DG(デイビッド・グリーン):冗談抜きで、単純な話だよ。「街の歩きやすさ」という点については、人間は街区が小さい方を好むんだ。私たちのDNAに刻み込まれているようなものさ。歩いている時に達成感を与えるという話なんだけど、それは空間が変化しているという印象を与えることなんだ。マンハッタンを例に挙げよう。巨大な都市だけど、非常に歩きやすい。街区が小さいからだ。しかしストリートづたいに横に移動しようとすると、違った印象を受けるだろう。マンハッタンに行ったことがある人なら、ストリートの中を移動するよりも、アップタウンに向かって移動する方がはるかに楽しいと分かるはずだ。それには距離は関係ない。なぜか?ニューヨークの街区が細長い形をしているからだ。縦に移動する際は短い辺(225フィート、約69メートル)を歩くことになり、横に移動する際は長い辺(平均600~900フィート、183~274メートル)を歩くことになる。
少し分かりづらいかもしれませんが、一緒に掲載されているイラストを見れば一目瞭然でしょう。マンハッタンの「~通り(ストリート)」は、街を東西に横切る道路のことを指します。ストリート上では街区の一辺が長くなるのに対して、アップタウンに行く、つまりマンハッタンを南から北に移動する際には(別に北から南へとダウンタウンを目指すのでも良いのですが)、街区の長さが短くなると。で、小さな街区で構成されていた方が、人間は「進んでいるな」という実感が得られて楽しく歩けるわけですね。

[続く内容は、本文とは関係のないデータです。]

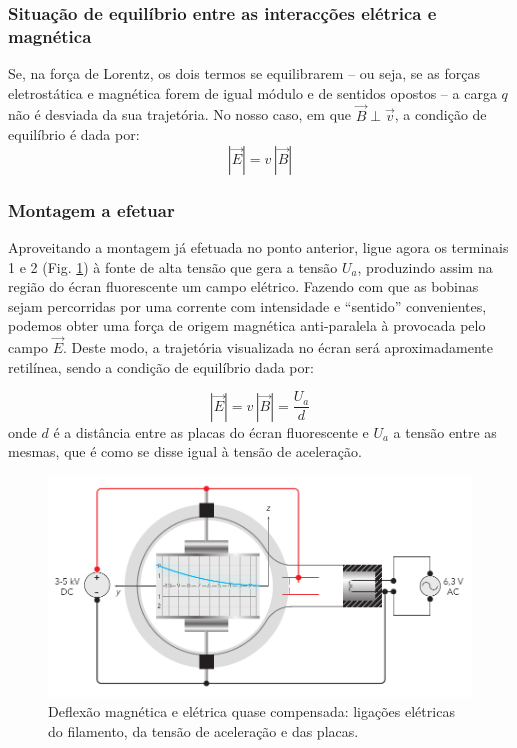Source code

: \documentclass[12pt,a4paper,oneside]{paper}
\begin{document}
\subsubsection{\sf Situação de equilíbrio entre as interacções elétrica e magnética}

Se, na força de Lorentz, os dois termos se equilibrarem -- ou seja, se as forças eletrostática e magnética forem de igual
módulo e de sentidos opostos -- a carga $q$ não é desviada da sua trajetória. No nosso caso, em que $\vec{B} \perp \vec{v}$,
a condição de equilíbrio é dada por:
\begin{equation}
	\label{eq:equil1}
 |\vec{E}| = v\, |\vec{B}|
\end{equation}

\subsubsection{\sf Montagem a efetuar}

Aproveitando a montagem já efetuada no ponto anterior, ligue agora os terminais 1 e 2 (Fig. \ref{fig:TLE}) à fonte de alta
tensão que gera a tensão $U_a$, produzindo assim na região do écran fluorescente um campo elétrico. Fazendo com que as
bobinas sejam percorridas por uma corrente com intensidade e  ``sentido'' convenientes, podemos obter uma força de origem
magnética anti-paralela à provocada pelo campo $\vec{E}$. 
Deste modo, a trajetória visualizada no écran será aproximadamente retilínea, sendo a condição de equilíbrio dada por:

\begin{equation}
	\label{eq:equil2}
 |\vec{E}| = v\, |\vec{B}| = \frac{U_a}{d}
\end{equation}
onde $d$ é a distância entre as placas do écran fluorescente e $U_a$ a tensão entre as mesmas, que é como se disse igual
à tensão de aceleração.

\begin{figure}[H]
	[h]  \centering 
	\includegraphics[width=1\textwidth]{thomson_images/fig6-TuboTLE.pdf} 
	\caption{Deflexão magnética e elétrica quase compensada: ligações elétricas do filamento, da tensão de aceleração e
    das placas. \label{fig:TLE}} 
\end{figure}
\end{document}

例えば上の図で言うと、現在地点から緑のカフェ/オレンジ色のカフェまではそれぞれ0.5マイル(約800メートル)の距離があるわけですが、オレンジ色のカフェまでの方がブロック数が多い=小さなブロックで構成されているので、歩きやすく感じるということになります。呼び出した彼女に疲れた表情をしていて欲しくなければ、迷わずオレンジ色のカフェを待ち合わせ場所に指定しなければならないと。
ただ実際には、現在の都市計画には様々な要素を加味しなければならず、簡単な話でもすぐに導入するというのはなかなか難しいんだよ、ということらしいですが。しかし「大きな仕事でも、小さく小分けして取り組めばやる気が湧く」的なライフハックにも通じる話で、なかなか興味深いのではないでしょうか。